Pierre Robin Sequence

Pierre Robin Sequence describes a series of characteristics in newborns which include a small or set back lower jaw, displacement of the tongue to the back of the throat, cleft palate and airway obstruction which leads to difficulty with breathing.

Sacrococcygeal Teratoma

A sacrococcygeal teratoma is a tumor containing a number of different tissues (fat, bone, nerves etc.) that is present at birth in the tailbone of the newborn baby.

Single Ventricle Heart Defects (SVD)

The ventricles are two of the hearts' four chambers. When a baby is born with only one of the ventricles functioning  properly or missing, this is called "single ventricle defect".

Spina Bifida

Please see Myelomeningocele for further information.

Tetralogy of Fallot

Tetralogy of Fallot (TOF) is a heart condition of several defects present at birth that occur due to abnormal development of the heart during pregnancy.

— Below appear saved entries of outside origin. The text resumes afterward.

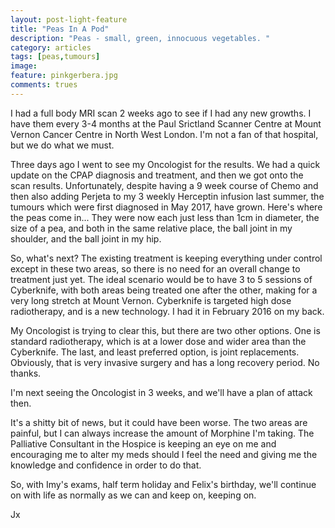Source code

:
 ```yaml
---
layout: post-light-feature
title: "Peas In A Pod"
description: "Peas - small, green, innocuous vegetables. "
category: articles
tags: [peas,tumours]
image:
feature: pinkgerbera.jpg
comments: trues
---
```


I had a full body MRI scan 2 weeks ago to see if I had any new growths.  I have them every 3-4 months at the Paul Srictland Scanner Centre at Mount Vernon Cancer Centre in North West London.  I'm not a fan of that hospital, but we do what we must.

Three days ago I went to see my Oncologist for the results.  We had a quick update on the CPAP diagnosis and treatment, and then we got onto the scan results. Unfortunately, despite having a 9 week course of Chemo and then also adding Perjeta to my 3 weekly Herceptin infusion last summer, the tumours which were first diagnosed in May 2017, have grown.  Here's where the peas come in...  They were now each just less than 1cm in diameter, the size of a pea, and both in the same relative place, the ball joint in my shoulder, and the ball joint in my hip.

So, what's next?  The existing treatment is keeping everything under control except in these two areas, so there is no need for an overall change to treatment just yet.  The ideal scenario would be to have 3 to 5 sessions of Cyberknife, with both areas being treated one after the other, making for a very long stretch at Mount Vernon.  Cyberknife is targeted high dose radiotherapy, and is a new technology.  I had it in February 2016 on my back.

My Oncologist is trying to clear this, but there are two other options.  One is standard radiotherapy, which is at a lower dose and wider area than the Cyberknife.  The last, and least preferred option, is joint replacements.  Obviously, that is very invasive surgery and has a long recovery period. No thanks.

I'm next seeing the Oncologist in 3 weeks, and we'll have a plan of attack then.

It's a shitty bit of news, but it could have been worse.  The two areas are painful, but I can always increase the amount of Morphine I'm taking.  The Palliative Consultant in the Hospice is keeping an eye on me and encouraging me to alter my meds should I feel the need and giving me the knowledge and confidence in order to do that.

So, with Imy's exams, half term holiday and Felix's birthday, we'll continue on with life as normally as we can and keep on, keeping on.

Jx
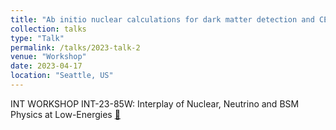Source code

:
 ```yaml
---
title: "Ab initio nuclear calculations for dark matter detection and CEvNS"
collection: talks
type: "Talk"
permalink: /talks/2023-talk-2
venue: "Workshop"
date: 2023-04-17
location: "Seattle, US"
---
```


INT WORKSHOP INT-23-85W: Interplay of Nuclear, Neutrino and BSM Physics at Low-Energies [🔗](https://www.int.washington.edu/programs-and-workshops/23-85w)
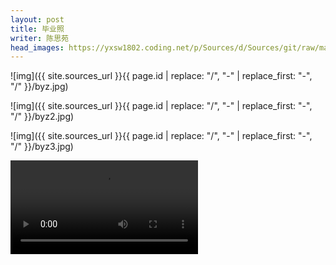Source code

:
 ```yaml
---
layout: post
title: 毕业照
writer: 陈思苑
head_images: https://yxsw1802.coding.net/p/Sources/d/Sources/git/raw/master/2019-11-21-yun-dong-hui/01.jpg
---
```


![img]({{ site.sources_url }}{{ page.id | replace: "/", "-" | replace_first: "-", "/" }}/byz.jpg)

![img]({{ site.sources_url }}{{ page.id | replace: "/", "-" | replace_first: "-", "/" }}/byz2.jpg)

![img]({{ site.sources_url }}{{ page.id | replace: "/", "-" | replace_first: "-", "/" }}/byz3.jpg)

<video class="container" controls="controls">
        <source src="{{ site.ipfs_video }}{{ page.id | replace: "/", "-" | replace_first: "-", "/" }}/by.mp4"/>
</video>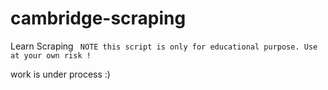 # cambridge-scraping
Learn Scraping
``` NOTE this script is only for educational purpose. Use at your own risk !```

work is under process :) 

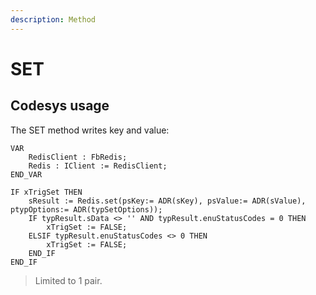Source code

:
 ```yaml
---
description: Method
---
```


# SET

## Codesys usage

The SET method writes key and value:

```
VAR	
	RedisClient : FbRedis;
	Redis : IClient := RedisClient;
END_VAR
```

```
IF xTrigSet THEN
	sResult := Redis.set(psKey:= ADR(sKey), psValue:= ADR(sValue), ptypOptions:= ADR(typSetOptions));
	IF typResult.sData <> '' AND typResult.enuStatusCodes = 0 THEN
		xTrigSet := FALSE;
	ELSIF typResult.enuStatusCodes <> 0 THEN
		xTrigSet := FALSE;
	END_IF
END_IF	 	 
```

> Limited to 1 pair.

Transposition of the Great Arteries

Transposition of the great arteries is a heart condition that is present at birth due to abnormal development of the fetal heart during pregnancy, in which the two major arteries that carry blood from the heart to the lungs and the body are wrongly connected.

Treacher Collins Syndrome

Treacher Collins is a genetic disorder that impacts how the face develops. Specifically, it can cause abnormal development of the jaws, ears, eyelids and cheekbones.

Ureterocele

The ureters connect the kidneys to the bladder and allow urine to pass through. When swelling occurs near the bottom of a ureter where it connects with the bladder, this is known as ureterocele.

Vitamin K deficiency bleeding

When there is a lack of Vitamin k blood doesn't clot and bleeding results.